**Task**
Go through the entries below and print, exactly, the lines starting at the one with "## Commit Formats" and ending at the one with "Description of the commit", keeping both ends and no others.

**Provided data**
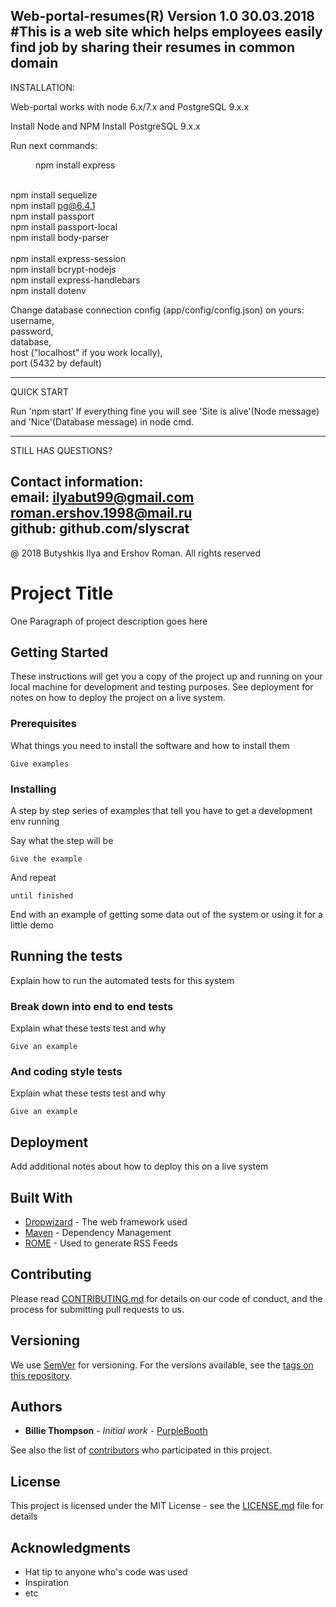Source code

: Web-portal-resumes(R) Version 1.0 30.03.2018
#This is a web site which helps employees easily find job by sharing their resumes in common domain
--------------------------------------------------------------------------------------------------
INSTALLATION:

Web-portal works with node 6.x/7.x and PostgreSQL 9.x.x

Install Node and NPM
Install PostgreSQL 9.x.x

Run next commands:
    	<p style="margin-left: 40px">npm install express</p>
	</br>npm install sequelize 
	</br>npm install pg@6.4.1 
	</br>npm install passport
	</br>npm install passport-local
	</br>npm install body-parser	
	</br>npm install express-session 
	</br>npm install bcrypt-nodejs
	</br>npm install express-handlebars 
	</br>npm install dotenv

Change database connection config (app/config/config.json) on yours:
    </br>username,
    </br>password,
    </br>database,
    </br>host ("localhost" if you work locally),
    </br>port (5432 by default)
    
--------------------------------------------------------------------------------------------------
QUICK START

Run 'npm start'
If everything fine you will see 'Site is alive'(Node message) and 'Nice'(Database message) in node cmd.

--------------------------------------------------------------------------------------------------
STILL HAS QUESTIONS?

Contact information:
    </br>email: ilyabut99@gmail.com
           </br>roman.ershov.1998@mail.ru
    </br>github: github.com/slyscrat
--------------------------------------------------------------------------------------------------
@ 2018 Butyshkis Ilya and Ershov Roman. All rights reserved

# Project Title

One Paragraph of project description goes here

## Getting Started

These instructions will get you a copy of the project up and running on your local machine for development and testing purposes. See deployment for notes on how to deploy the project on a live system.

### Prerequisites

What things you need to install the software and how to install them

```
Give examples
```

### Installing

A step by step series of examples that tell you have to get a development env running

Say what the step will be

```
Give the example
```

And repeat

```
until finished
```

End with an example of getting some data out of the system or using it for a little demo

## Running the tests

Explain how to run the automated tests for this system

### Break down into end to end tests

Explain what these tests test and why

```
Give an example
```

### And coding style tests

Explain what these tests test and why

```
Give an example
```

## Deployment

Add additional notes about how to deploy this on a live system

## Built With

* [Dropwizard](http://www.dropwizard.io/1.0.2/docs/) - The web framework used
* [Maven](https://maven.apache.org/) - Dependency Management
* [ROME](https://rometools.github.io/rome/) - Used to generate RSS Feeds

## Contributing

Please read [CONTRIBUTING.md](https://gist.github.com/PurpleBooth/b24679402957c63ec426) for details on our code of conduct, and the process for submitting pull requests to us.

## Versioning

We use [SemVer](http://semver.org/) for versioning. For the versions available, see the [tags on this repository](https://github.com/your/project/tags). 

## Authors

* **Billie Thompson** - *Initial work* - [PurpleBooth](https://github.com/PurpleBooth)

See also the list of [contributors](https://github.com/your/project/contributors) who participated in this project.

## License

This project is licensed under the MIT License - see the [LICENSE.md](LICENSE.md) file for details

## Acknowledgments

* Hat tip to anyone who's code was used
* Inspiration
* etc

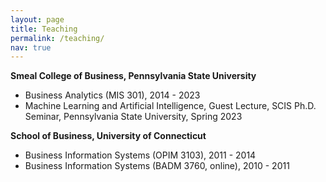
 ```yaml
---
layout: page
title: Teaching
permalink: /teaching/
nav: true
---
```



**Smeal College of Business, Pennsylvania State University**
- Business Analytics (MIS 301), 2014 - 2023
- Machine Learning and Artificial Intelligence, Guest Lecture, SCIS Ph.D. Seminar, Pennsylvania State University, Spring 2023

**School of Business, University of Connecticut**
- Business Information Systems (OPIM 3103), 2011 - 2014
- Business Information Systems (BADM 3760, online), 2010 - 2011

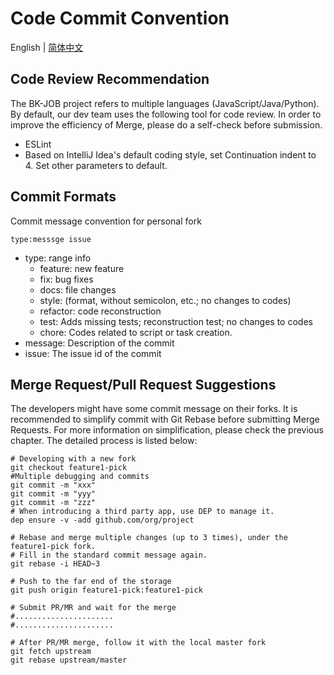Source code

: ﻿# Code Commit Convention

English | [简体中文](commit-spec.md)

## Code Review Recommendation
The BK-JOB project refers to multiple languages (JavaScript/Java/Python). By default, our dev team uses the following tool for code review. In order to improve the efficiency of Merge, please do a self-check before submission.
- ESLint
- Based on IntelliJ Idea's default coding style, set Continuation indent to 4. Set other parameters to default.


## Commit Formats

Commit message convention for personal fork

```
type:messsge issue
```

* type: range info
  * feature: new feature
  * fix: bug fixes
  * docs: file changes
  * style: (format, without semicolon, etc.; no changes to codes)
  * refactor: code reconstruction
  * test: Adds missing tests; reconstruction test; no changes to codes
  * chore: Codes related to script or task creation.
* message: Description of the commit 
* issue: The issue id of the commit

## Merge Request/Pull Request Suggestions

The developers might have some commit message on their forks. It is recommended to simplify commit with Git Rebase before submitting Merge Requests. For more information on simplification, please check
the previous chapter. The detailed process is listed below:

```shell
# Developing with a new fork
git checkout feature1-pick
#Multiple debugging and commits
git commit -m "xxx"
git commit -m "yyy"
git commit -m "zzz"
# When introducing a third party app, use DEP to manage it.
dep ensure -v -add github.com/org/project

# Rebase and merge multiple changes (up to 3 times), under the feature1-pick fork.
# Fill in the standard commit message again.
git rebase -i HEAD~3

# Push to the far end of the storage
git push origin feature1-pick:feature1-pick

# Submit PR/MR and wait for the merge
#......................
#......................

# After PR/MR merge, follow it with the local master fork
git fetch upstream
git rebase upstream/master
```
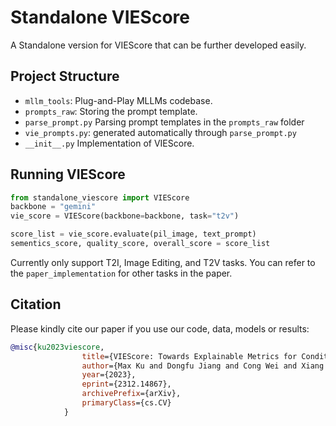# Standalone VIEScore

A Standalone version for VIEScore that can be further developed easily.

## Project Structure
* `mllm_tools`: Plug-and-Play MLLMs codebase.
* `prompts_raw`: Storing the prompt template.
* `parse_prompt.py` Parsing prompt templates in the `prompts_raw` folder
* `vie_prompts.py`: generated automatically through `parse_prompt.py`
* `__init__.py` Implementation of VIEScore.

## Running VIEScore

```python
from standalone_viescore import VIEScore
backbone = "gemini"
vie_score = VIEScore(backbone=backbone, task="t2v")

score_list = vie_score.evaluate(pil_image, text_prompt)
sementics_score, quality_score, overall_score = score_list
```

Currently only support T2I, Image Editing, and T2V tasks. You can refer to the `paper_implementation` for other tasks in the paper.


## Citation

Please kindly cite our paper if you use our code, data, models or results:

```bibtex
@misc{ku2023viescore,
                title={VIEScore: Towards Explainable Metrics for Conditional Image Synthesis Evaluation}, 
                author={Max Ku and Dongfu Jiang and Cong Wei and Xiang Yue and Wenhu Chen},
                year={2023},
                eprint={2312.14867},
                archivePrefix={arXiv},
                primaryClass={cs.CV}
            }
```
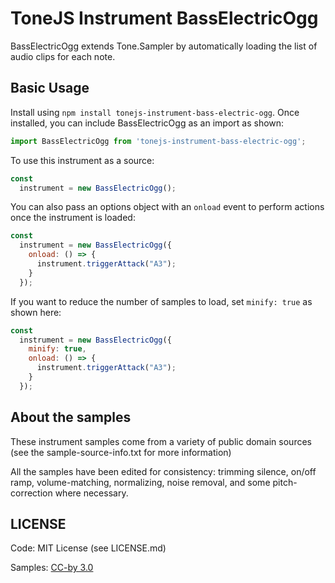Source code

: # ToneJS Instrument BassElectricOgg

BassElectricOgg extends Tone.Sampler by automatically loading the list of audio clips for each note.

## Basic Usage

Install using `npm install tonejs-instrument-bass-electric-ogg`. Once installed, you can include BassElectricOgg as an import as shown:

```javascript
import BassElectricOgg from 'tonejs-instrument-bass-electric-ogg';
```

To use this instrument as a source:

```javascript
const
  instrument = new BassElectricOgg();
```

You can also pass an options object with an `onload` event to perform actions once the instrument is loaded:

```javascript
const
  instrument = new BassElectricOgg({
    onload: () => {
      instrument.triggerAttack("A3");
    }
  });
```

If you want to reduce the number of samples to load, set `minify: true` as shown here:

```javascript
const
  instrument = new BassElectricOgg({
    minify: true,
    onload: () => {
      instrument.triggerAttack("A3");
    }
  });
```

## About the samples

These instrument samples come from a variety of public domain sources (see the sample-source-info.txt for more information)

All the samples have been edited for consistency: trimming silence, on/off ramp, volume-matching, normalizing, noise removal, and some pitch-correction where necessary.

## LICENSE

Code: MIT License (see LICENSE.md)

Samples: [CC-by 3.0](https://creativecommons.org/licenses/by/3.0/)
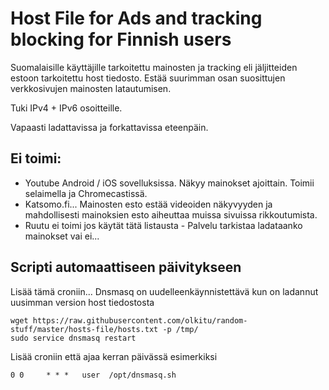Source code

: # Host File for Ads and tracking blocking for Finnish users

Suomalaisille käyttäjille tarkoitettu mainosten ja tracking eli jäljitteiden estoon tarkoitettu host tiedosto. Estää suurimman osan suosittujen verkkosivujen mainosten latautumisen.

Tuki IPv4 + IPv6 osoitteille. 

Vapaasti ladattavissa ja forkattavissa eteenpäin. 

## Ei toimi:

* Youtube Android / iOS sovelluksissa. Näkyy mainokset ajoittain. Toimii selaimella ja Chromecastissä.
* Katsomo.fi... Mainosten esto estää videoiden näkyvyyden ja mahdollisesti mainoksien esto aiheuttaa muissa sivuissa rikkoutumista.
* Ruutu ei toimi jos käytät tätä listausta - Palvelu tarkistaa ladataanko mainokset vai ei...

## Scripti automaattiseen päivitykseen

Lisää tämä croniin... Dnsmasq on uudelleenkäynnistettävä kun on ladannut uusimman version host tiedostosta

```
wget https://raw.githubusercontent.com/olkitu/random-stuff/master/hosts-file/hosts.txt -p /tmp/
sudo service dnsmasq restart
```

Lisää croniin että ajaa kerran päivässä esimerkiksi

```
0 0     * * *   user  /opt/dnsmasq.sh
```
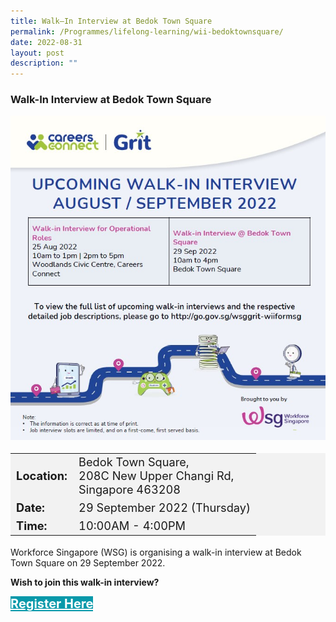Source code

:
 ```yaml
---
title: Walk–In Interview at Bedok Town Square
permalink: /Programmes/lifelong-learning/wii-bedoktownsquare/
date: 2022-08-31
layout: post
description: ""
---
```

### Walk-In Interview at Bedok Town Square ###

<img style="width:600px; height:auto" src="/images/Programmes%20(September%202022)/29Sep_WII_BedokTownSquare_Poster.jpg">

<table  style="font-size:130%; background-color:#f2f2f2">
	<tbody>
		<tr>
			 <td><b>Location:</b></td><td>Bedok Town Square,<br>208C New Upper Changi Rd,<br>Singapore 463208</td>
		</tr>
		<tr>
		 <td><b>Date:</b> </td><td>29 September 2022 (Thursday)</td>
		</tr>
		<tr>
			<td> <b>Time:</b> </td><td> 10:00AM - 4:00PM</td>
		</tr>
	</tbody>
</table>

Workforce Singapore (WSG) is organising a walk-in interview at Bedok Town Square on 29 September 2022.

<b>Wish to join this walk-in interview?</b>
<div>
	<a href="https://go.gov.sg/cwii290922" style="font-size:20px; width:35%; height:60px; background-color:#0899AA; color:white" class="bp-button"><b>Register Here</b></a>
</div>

==

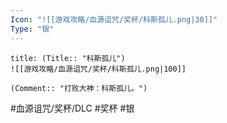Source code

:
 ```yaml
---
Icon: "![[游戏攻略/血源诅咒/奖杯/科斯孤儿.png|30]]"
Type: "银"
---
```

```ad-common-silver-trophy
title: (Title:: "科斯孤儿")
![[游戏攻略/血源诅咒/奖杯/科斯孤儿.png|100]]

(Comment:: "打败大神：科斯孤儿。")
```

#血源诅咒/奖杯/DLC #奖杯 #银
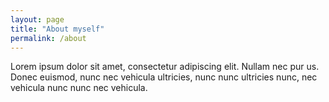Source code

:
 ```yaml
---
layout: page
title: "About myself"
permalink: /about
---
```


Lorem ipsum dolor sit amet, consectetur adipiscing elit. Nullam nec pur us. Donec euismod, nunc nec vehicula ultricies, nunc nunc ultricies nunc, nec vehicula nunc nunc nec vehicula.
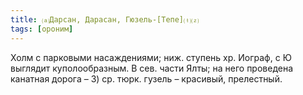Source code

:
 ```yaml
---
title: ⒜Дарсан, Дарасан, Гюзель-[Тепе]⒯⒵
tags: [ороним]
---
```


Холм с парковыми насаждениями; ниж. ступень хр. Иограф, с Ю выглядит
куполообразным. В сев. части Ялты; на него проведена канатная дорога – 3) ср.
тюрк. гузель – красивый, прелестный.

==

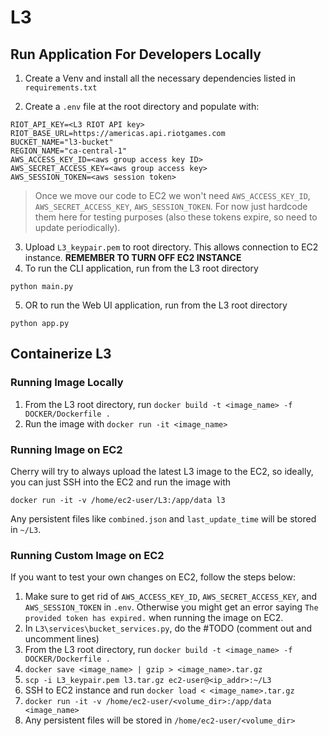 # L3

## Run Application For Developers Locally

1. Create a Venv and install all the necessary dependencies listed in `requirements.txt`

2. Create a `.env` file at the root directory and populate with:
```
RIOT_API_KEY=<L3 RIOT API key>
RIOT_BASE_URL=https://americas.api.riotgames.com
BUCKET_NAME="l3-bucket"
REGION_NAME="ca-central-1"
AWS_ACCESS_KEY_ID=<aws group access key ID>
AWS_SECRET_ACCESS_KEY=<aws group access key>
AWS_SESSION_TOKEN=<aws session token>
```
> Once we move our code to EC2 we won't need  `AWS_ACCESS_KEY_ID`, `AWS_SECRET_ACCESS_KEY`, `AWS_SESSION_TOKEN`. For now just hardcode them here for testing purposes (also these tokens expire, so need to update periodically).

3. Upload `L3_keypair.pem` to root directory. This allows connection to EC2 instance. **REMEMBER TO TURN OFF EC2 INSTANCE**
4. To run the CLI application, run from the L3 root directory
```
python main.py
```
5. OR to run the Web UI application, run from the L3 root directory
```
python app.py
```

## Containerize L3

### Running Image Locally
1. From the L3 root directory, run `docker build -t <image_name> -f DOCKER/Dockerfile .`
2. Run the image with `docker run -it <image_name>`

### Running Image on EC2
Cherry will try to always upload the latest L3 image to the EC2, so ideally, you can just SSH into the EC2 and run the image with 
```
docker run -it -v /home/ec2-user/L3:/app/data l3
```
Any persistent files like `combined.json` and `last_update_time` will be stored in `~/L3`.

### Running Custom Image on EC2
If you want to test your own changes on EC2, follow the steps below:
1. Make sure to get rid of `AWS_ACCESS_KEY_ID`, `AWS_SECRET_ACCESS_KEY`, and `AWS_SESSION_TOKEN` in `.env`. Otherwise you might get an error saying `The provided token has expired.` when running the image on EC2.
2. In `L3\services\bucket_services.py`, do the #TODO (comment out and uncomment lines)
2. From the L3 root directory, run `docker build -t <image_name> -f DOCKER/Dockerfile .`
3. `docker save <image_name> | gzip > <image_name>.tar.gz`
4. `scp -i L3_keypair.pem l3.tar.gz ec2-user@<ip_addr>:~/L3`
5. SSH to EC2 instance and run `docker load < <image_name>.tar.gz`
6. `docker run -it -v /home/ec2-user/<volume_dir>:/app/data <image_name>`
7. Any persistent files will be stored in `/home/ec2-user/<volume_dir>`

**Response to this task**
## Commit Formats

Commit message convention for personal fork

```
type:messsge issue
```

* type: range info
  * feature: new feature
  * fix: bug fixes
  * docs: file changes
  * style: (format, without semicolon, etc.; no changes to codes)
  * refactor: code reconstruction
  * test: Adds missing tests; reconstruction test; no changes to codes
  * chore: Codes related to script or task creation.
* message: Description of the commit 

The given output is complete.